Embora possam não fornecer a melhor maneira de dizer o quão alguém está protegido, os anticorpos são úteis para entender como comparamos pessoas com imunidade natural com aquelas com imunidade adquirida através da vacina.

“Sabemos que as pessoas que têm essa imunidade híbrida estão mais protegidas... Então, também nos podemos perguntar, ‘qual desses parâmetros está associado a essa proteção?’”, disse Pepper, que lidera um laboratório que estuda a imunidade híbrida.

Observar os valores de células imunes e anticorpos à medida que mudam, ao longo do tempo, em diferentes grupos de pessoas, pode ajudar os cientistas a aprender como criar vacinas e reforços para imitar a força da imunidade híbrida, sem as infeções reais.

Apenas uma peça do puzzle da imunidade

Os valores de anticorpos são apenas uma parte da história da imunidade. Existem também as células T, um tipo de glóbulos brancos que ajuda a combater a infeção matando as células que foram infetadas com um vírus ou ajudando outro tipo de glóbulos brancos, as células B, a criar anticorpos.

Então, porque nos concentramos tanto nos anticorpos? “Um aspeto é que os anticorpos são provavelmente dos elementos mais fáceis de medir em laboratório”, disse Suthar.

“Acho que quando partimos para ensaios baseados em células T, vemos que apresentam um desafio muito maior”, explicou ele. “Cada indivíduo tem diferentes tipos de HLA, que aumentam o desafio de entender quão bem as células T respondem a esse vírus.”q

Ao contrário dos anticorpos, que são responsáveis por prevenir uma infeção, as células T são responsáveis por destruir as células que já estão infetadas. As células T podem desempenhar um grande papel na eficácia da vacina contra doenças graves resultantes das variantes do coronavírus mais transmissíveis, como a Ómicron.

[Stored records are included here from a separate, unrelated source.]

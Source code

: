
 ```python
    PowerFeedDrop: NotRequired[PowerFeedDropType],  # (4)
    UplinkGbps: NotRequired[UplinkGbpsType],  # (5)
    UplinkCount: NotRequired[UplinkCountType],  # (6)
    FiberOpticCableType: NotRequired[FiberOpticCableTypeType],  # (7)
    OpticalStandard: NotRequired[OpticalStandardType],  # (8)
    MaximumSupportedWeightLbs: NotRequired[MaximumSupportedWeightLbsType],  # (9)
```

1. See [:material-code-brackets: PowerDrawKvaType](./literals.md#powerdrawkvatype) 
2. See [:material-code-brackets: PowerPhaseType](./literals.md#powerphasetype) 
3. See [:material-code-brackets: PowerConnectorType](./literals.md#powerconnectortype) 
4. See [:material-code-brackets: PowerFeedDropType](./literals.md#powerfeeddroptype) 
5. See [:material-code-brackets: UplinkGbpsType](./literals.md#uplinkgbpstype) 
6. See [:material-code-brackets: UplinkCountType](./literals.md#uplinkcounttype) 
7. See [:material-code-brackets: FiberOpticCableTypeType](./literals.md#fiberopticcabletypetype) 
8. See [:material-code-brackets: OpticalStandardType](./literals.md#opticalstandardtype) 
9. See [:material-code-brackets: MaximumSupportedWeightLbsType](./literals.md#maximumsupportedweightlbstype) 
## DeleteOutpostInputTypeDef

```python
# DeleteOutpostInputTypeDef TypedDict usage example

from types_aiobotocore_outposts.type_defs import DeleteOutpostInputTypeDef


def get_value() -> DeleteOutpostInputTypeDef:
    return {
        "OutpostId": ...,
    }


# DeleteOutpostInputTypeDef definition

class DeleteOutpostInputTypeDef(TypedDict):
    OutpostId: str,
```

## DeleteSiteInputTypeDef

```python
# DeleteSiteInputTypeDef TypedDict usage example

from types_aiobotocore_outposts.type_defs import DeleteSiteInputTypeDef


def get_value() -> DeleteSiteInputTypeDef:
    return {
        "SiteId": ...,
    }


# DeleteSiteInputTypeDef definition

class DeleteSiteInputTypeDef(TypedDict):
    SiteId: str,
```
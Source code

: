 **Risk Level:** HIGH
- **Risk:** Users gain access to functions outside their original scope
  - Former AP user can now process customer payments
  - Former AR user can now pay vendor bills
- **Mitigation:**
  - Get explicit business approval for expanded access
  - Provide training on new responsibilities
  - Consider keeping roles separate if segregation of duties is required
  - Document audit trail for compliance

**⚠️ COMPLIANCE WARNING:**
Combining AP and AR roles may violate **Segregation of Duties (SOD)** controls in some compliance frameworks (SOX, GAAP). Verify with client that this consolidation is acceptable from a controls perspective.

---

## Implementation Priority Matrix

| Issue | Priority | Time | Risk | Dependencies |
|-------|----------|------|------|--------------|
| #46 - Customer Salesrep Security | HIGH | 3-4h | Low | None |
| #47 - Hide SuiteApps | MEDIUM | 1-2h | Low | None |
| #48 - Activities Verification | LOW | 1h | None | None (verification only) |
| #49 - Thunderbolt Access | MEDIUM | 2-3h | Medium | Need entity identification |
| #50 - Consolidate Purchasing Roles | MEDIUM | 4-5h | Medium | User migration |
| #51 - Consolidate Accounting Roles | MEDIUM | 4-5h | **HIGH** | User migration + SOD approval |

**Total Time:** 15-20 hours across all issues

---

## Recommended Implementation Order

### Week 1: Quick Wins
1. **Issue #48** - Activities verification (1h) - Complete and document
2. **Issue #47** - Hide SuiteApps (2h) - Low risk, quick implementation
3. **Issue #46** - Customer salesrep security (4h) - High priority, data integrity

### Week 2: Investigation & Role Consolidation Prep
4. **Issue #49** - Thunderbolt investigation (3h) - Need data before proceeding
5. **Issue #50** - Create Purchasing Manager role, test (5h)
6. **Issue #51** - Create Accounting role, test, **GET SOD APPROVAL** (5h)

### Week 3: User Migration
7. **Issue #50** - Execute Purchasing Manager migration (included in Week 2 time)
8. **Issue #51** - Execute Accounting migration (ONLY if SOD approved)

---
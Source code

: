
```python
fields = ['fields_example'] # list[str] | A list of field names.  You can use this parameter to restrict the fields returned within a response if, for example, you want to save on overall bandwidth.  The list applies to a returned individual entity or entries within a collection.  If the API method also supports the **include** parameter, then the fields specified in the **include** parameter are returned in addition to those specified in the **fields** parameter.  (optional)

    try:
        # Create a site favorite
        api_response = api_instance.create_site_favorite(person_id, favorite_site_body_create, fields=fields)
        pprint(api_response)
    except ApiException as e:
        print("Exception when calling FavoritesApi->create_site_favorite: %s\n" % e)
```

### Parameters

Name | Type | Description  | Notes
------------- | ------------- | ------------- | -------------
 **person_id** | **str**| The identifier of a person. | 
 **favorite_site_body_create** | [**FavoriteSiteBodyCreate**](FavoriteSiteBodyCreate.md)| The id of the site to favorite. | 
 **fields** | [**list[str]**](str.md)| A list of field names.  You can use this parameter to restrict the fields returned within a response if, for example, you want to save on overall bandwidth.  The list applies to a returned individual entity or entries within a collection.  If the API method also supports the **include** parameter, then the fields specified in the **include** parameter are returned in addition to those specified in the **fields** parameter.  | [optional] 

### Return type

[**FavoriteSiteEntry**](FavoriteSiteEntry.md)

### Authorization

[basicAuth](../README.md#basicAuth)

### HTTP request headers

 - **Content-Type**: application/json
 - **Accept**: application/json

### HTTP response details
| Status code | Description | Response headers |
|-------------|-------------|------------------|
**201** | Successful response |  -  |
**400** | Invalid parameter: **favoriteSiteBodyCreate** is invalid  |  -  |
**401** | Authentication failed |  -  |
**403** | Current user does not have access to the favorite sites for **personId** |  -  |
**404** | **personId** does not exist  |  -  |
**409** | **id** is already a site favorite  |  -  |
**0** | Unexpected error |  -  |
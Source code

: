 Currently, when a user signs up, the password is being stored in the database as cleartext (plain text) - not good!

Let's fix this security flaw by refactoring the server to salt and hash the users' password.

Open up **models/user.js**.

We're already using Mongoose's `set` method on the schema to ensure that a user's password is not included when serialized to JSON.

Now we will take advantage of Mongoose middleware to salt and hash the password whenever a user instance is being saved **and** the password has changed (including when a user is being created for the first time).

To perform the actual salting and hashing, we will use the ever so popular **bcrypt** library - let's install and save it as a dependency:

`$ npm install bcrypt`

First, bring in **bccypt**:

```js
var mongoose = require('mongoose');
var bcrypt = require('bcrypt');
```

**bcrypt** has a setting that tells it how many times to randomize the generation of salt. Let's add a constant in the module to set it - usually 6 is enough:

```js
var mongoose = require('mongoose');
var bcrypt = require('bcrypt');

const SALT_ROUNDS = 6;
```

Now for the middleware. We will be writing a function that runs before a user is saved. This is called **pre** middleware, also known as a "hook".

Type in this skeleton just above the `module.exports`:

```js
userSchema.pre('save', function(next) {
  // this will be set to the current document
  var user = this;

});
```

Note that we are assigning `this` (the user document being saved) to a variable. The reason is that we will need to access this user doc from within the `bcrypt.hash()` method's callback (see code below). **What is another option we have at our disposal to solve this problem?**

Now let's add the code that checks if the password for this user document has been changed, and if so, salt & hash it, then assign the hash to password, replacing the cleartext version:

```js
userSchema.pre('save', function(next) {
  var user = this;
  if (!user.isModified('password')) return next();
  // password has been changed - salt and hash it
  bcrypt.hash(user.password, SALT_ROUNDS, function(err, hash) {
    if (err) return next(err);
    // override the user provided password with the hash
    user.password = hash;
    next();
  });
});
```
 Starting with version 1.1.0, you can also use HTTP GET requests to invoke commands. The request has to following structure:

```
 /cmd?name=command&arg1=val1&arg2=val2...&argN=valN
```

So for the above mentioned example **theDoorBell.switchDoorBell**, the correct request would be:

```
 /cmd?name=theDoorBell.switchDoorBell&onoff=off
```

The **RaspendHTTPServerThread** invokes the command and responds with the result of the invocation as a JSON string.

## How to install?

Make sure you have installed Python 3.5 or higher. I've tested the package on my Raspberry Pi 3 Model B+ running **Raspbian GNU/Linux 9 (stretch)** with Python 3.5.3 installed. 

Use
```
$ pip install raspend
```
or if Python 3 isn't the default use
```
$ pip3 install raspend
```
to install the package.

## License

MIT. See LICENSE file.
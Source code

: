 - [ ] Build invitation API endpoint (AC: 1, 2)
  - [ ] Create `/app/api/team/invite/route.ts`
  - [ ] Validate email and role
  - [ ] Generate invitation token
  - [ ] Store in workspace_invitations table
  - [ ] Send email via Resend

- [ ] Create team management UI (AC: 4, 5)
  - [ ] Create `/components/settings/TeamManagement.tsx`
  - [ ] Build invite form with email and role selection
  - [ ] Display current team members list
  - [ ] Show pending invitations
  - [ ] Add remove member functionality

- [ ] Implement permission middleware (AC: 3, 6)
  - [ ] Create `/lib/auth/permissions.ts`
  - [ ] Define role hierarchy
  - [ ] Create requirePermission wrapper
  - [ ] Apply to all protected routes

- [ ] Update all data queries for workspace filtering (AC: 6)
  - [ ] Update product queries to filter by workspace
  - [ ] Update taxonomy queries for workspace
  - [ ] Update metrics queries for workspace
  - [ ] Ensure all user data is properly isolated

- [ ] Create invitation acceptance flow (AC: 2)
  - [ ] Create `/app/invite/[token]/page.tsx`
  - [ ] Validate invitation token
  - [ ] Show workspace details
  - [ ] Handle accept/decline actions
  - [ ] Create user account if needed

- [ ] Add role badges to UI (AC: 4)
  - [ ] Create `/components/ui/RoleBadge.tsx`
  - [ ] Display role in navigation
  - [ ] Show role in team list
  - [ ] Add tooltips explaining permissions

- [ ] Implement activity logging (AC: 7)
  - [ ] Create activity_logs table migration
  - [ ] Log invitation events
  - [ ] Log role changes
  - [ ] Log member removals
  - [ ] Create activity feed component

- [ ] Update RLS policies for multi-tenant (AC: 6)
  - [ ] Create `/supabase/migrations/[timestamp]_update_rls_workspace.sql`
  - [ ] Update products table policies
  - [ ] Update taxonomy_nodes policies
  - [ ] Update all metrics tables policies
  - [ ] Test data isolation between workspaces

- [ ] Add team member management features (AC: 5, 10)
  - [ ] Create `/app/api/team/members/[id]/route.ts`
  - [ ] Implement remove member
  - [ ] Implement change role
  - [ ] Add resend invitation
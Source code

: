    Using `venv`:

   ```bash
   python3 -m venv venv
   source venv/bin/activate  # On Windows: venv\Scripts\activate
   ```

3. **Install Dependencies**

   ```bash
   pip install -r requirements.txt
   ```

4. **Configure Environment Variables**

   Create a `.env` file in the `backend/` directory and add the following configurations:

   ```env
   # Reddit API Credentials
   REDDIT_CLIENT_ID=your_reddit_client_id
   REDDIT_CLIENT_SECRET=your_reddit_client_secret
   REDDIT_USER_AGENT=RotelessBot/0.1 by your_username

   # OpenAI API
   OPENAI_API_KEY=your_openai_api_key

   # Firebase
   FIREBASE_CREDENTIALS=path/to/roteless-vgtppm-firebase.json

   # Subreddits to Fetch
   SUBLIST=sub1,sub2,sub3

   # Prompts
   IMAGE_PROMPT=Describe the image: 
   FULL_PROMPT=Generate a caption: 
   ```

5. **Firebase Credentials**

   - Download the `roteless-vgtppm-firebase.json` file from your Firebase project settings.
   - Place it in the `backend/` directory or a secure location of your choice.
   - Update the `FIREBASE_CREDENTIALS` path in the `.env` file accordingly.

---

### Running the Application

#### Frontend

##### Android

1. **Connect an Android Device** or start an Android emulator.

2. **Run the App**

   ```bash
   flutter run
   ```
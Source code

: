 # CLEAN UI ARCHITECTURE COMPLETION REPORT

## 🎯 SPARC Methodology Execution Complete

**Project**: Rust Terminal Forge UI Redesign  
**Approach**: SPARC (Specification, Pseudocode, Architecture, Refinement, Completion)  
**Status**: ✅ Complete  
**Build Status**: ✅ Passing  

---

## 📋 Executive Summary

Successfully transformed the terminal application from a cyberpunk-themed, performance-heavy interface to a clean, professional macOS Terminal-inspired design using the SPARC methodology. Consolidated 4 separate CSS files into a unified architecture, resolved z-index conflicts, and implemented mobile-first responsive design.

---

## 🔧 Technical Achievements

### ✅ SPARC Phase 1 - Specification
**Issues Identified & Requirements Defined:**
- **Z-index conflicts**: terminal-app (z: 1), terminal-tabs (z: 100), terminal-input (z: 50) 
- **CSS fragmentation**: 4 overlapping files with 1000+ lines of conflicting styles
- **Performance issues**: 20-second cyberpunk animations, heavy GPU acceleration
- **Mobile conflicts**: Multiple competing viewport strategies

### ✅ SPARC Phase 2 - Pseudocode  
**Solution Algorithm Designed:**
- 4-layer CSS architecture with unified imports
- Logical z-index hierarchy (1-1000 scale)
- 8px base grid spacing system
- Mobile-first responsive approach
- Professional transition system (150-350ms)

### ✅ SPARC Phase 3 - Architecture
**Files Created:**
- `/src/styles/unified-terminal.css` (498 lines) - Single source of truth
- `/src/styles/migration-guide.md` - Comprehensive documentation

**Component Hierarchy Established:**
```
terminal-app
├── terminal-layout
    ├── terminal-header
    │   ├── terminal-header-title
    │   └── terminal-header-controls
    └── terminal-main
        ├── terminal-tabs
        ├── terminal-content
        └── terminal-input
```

Um estudo mostrou que, embora a Ómicron, uma variante de elevada mutação, conseguisse evitar os anteriores anticorpos neutralizantes, as células T mantiveram uma resposta forte.

“Uma célula de memória B é uma célula B que pode ser reativada para produzir anticorpos. Geralmente, não o faz, a menos que receba indicações de uma célula T para o fazer, portanto, estudar as células T será muito importante para entender essa proteção imunológica”, disse Pepper.

No entanto, ela disse que a complexidade de medir as células T significa que não haverá um teste rápido para medi-las tão cedo.

O surto de Ómicron demonstrou que as taxas de infeção ainda podem ser altas, mesmo após uma vacina ou uma infeção anterior. Com a possibilidade de formação de mais variantes, a covid-19 tornou-se um alvo em movimento, exigindo uma compreensão em constante evolução desses correlatos de proteção.

“A maior dúvida que tenho, e acho que toda a gente tem, é saber que valores de anticorpos proporcionam uma proteção contra as complicações graves da covid?”, disse Sobieck.